Five-step daily pipeline with failure isolation
Each stage (scrape → generate docs → ingest to ChromaDB → ingest YouTube content → cleanup) runs independently. If scraping fails, it retries after 30 minutes. If ingestion fails, cleanup is skipped to preserve data for manual recovery. This keeps the system resilient without overengineering a full job queue.
Smart retrieval routing over pure embedding search
Rather than sending every question through the same vector similarity search, the chatbot classifies questions by keyword regex and adjusts which document types to prioritize — unit analysis chunks for unit questions, video guide chunks for strategy questions, a mix for comp questions. This hybrid approach significantly improved answer relevance compared to naive RAG.
Deterministic chunk IDs via MD5 hashing
Every chunk gets an ID derived from MD5(type + date + chunk_index), which means re-running the pipeline upserts instead of duplicating data. This was critical for a daily-refresh system — without it, ChromaDB would accumulate duplicate entries on every pipeline run.
Header-based semantic chunking
Documents are split on ## markdown headers (with a secondary ### split for oversized chunks). This keeps each comp or unit analysis as a single coherent chunk rather than breaking mid-sentence at a fixed token count. The tradeoff is occasional chunk size variance, but embedding quality is meaningfully better.
Two-tier YouTube processing
YouTube's transcript API blocks cloud provider IPs, so transcripts are fetched locally, processed through Gemini for structured extraction, and committed as JSON files. The Lightsail pipeline then ingests those pre-processed files. A pragmatic workaround that avoids introducing a proxy layer just for one data source.

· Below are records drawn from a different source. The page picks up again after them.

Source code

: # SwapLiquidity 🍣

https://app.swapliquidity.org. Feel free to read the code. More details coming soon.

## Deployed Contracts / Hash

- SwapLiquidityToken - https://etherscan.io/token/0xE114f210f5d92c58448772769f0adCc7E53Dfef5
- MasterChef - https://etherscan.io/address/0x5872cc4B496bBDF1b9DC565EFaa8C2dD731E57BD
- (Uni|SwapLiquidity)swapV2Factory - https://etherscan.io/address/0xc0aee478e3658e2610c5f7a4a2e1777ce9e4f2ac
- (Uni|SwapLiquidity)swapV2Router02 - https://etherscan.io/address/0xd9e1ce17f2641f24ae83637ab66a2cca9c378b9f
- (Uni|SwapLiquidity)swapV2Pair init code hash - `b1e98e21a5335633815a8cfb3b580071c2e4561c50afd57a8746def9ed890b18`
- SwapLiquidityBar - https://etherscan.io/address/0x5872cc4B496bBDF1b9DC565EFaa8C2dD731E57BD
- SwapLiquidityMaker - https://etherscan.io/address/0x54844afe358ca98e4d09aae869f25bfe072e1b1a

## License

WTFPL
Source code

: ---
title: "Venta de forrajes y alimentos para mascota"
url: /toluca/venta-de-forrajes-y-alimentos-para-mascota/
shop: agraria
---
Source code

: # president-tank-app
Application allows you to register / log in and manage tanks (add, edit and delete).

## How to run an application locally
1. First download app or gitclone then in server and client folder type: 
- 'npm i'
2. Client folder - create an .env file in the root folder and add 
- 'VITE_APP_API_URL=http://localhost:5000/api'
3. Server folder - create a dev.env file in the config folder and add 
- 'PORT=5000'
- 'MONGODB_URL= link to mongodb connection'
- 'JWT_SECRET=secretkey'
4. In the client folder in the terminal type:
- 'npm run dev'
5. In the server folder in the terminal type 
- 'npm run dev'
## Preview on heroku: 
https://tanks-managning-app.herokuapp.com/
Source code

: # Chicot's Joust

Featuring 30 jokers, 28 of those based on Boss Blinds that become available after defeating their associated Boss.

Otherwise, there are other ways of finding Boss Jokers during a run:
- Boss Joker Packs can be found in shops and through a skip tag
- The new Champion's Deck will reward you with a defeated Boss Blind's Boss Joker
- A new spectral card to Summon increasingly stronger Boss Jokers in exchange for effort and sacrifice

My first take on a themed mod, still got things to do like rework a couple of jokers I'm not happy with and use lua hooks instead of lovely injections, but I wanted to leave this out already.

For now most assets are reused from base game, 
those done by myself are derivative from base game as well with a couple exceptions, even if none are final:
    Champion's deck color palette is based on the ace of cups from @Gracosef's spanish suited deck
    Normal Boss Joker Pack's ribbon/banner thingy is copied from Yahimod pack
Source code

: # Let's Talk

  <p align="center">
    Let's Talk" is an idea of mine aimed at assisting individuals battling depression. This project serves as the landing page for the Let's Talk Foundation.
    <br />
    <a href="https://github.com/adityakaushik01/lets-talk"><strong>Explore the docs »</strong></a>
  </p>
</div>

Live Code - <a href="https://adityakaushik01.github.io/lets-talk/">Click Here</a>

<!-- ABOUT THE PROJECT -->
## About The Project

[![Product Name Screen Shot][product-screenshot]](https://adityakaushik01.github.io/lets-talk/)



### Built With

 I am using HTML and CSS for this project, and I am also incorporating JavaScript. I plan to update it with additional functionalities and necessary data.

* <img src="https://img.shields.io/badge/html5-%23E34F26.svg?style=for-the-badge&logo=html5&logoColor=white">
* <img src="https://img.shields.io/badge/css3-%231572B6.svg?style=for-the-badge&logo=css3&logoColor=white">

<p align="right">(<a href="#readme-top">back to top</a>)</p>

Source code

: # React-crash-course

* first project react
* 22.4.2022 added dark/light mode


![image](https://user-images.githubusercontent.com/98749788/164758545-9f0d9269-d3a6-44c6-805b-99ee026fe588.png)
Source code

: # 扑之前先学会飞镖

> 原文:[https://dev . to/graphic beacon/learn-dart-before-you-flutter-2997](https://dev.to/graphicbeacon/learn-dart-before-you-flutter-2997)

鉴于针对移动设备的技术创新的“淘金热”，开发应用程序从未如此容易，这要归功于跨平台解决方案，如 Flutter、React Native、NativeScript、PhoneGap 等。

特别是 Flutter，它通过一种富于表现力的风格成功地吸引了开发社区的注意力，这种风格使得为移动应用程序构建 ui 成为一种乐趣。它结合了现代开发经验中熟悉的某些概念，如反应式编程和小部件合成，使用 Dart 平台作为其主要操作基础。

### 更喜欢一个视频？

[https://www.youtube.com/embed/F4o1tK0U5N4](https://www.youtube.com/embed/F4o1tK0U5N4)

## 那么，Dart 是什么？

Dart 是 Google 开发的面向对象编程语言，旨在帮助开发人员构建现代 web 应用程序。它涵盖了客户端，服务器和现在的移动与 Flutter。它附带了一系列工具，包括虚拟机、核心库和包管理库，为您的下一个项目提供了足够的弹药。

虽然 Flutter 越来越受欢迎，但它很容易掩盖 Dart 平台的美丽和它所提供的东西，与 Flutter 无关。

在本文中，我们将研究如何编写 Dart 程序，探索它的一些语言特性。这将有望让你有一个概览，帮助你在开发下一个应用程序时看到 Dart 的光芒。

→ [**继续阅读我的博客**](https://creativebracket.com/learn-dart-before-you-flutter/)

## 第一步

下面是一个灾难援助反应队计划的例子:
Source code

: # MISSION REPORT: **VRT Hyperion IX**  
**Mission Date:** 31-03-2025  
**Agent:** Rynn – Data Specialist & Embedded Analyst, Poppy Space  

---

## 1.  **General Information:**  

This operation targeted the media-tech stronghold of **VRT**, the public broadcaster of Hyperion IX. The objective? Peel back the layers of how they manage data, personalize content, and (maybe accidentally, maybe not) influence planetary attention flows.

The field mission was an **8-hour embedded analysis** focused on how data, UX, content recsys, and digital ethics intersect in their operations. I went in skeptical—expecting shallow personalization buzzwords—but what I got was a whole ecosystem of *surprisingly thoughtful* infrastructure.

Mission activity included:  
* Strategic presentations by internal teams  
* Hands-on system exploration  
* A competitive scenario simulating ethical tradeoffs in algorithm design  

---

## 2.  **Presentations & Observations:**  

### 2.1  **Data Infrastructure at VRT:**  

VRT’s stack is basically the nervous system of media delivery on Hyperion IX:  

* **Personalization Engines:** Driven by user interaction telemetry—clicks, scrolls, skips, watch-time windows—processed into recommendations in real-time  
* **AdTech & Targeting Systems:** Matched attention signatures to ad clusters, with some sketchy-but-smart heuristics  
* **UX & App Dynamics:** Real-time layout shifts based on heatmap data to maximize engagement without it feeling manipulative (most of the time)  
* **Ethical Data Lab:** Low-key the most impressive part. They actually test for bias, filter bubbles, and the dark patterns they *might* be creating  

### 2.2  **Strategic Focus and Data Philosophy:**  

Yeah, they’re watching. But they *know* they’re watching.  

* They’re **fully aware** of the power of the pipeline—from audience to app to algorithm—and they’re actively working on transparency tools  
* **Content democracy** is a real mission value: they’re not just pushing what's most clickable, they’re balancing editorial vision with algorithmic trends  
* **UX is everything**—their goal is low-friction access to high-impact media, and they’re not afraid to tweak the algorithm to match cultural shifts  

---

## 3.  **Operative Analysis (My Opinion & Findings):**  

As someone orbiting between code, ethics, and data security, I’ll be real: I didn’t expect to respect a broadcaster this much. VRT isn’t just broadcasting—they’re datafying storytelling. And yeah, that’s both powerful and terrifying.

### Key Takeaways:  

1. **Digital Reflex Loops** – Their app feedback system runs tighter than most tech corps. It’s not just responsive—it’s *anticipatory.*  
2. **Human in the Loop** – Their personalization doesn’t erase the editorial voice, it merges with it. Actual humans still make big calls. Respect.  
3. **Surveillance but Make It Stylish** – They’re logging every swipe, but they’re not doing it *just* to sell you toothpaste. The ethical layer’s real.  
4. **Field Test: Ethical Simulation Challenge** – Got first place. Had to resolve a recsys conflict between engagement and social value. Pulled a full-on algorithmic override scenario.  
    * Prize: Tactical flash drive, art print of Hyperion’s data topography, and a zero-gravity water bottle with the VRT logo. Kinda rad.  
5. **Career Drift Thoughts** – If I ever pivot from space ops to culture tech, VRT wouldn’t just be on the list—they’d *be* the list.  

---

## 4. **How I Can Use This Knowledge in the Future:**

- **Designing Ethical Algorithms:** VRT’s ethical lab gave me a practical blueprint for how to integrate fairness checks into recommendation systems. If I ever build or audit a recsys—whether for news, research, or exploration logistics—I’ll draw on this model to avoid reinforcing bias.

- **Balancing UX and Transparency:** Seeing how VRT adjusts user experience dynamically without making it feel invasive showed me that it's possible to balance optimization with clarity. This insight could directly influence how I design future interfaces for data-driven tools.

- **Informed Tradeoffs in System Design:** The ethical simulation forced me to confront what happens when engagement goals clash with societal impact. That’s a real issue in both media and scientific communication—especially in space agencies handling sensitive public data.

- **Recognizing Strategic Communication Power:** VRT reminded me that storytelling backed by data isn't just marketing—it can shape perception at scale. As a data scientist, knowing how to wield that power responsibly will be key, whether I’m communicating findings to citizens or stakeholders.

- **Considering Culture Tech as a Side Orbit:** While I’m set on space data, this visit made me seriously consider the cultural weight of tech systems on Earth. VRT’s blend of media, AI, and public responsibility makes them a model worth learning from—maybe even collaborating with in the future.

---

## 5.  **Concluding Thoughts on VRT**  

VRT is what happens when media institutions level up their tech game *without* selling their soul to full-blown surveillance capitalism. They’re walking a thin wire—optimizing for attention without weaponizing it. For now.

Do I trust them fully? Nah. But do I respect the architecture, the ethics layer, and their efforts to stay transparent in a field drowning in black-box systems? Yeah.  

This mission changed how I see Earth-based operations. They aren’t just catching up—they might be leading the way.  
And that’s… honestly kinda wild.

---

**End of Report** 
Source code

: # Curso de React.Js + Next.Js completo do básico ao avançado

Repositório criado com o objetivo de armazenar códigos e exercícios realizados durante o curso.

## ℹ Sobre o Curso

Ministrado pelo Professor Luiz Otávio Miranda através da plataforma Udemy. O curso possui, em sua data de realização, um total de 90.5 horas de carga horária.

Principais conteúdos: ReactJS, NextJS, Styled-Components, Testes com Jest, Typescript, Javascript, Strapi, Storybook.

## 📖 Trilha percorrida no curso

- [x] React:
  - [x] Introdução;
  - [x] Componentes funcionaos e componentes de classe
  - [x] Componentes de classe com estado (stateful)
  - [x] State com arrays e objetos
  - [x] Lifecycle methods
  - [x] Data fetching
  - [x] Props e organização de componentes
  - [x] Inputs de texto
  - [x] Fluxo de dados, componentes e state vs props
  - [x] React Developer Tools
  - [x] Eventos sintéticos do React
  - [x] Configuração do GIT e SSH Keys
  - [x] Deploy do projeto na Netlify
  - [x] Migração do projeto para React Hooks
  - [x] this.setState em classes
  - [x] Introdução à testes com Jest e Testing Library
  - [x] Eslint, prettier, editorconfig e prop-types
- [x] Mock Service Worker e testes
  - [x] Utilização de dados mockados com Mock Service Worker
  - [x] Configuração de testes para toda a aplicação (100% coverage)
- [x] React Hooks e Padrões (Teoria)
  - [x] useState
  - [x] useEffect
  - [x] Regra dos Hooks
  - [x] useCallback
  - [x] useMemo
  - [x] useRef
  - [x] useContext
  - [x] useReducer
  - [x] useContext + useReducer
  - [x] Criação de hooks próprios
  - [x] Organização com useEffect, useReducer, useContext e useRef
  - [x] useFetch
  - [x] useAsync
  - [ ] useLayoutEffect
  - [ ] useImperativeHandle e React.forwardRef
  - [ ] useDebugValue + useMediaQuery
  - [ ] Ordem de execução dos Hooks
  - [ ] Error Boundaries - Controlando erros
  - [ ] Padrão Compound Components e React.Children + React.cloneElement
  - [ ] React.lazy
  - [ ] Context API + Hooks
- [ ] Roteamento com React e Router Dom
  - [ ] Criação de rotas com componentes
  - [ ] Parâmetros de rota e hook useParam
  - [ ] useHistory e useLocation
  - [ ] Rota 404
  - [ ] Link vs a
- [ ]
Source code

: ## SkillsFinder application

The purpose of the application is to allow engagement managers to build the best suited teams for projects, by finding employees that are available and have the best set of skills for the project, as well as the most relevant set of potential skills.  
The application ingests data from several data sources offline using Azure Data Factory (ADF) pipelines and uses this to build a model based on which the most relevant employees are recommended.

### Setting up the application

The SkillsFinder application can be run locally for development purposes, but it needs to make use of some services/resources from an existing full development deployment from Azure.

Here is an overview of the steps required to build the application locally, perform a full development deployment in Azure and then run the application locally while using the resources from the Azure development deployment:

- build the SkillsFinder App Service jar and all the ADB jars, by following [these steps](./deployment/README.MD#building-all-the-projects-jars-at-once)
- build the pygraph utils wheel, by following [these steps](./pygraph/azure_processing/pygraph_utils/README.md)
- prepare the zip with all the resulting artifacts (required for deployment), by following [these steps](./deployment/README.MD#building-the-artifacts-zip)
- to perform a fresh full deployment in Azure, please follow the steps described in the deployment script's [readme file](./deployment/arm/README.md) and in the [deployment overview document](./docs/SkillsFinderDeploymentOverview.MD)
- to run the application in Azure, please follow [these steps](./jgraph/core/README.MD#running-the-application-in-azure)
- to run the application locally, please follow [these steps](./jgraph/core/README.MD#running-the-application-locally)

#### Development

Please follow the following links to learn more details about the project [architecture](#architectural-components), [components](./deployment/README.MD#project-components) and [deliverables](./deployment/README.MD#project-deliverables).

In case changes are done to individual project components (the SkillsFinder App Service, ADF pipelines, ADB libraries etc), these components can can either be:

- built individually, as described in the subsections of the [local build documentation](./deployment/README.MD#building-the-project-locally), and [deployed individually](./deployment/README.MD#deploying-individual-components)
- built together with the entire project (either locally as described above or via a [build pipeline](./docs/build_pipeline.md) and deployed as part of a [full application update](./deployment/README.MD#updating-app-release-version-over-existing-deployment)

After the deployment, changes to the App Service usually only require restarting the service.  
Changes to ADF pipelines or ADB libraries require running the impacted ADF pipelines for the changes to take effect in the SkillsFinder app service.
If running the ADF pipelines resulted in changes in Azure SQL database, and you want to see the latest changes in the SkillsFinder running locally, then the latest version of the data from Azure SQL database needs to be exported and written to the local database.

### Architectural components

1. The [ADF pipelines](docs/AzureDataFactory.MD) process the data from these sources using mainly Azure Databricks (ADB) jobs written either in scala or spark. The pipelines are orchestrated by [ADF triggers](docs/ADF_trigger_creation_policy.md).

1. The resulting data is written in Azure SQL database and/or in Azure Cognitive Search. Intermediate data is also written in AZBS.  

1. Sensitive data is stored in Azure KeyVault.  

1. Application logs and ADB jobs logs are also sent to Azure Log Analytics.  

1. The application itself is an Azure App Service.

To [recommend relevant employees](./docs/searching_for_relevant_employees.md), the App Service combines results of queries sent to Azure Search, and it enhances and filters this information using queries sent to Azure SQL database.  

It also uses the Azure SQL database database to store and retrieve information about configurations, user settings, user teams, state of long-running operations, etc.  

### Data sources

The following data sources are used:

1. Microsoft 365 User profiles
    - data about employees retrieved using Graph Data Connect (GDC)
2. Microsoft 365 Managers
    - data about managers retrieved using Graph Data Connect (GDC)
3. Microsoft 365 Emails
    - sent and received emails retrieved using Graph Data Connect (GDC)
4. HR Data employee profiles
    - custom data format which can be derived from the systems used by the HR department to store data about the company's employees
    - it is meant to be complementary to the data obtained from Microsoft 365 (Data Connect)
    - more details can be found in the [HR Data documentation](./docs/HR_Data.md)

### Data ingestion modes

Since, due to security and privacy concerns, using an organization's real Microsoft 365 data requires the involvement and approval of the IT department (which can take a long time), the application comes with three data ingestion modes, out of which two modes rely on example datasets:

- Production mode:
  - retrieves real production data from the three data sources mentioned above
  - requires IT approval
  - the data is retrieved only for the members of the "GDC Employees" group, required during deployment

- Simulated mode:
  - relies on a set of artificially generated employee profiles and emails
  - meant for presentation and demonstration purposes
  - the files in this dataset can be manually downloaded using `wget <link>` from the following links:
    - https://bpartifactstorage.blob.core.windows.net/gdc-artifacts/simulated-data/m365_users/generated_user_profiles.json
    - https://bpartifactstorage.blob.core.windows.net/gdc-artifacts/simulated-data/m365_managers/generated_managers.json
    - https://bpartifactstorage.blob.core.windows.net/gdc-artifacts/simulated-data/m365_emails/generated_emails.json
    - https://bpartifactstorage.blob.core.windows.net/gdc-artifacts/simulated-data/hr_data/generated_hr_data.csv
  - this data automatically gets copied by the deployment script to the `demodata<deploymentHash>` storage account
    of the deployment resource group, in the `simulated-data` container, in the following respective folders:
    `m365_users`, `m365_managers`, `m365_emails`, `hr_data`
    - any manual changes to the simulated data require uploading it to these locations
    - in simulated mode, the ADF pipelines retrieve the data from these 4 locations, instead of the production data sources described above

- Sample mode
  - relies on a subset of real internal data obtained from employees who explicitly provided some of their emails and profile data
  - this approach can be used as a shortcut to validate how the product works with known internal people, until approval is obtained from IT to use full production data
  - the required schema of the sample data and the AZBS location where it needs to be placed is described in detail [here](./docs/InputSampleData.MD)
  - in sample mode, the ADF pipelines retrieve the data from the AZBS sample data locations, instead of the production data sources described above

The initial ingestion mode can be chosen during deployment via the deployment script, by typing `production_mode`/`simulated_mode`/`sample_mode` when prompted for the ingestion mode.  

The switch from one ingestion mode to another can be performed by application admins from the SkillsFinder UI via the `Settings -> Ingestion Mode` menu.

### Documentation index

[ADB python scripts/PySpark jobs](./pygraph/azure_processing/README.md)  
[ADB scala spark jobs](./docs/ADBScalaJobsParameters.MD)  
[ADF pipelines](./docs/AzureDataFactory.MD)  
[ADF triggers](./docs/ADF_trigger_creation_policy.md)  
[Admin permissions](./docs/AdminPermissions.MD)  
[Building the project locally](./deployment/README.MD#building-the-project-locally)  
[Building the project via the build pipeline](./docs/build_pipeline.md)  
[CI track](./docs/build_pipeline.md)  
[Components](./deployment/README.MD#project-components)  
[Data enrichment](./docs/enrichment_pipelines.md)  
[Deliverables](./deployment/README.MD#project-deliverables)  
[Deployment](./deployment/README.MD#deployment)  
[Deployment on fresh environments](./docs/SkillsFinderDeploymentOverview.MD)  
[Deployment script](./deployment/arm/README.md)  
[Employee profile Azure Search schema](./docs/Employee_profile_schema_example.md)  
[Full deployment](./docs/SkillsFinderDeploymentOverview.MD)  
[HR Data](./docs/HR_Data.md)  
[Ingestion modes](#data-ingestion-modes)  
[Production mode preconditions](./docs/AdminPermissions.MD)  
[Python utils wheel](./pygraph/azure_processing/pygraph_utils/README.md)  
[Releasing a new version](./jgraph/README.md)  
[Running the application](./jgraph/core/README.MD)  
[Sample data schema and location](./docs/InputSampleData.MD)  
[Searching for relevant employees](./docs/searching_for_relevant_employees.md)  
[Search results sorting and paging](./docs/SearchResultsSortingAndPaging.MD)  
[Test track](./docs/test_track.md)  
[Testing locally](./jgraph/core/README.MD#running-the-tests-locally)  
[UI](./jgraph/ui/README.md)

Next.js __NEXT_DATA__ extraction
Instead of intercepting XHR requests from tactics.tools (fragile and race-condition-prone), the scraper extracts server-rendered data directly from the __NEXT_DATA__ script tag. More reliable and simpler to maintain.
Lazy-loaded Riot Data Dragon lookups
Unit/item/trait IDs from the raw data are resolved to human-readable names via Riot's CDN. The lookup table is fetched once per session, cached in memory, and falls back to raw IDs on failure — so the system never crashes over a cosmetic lookup.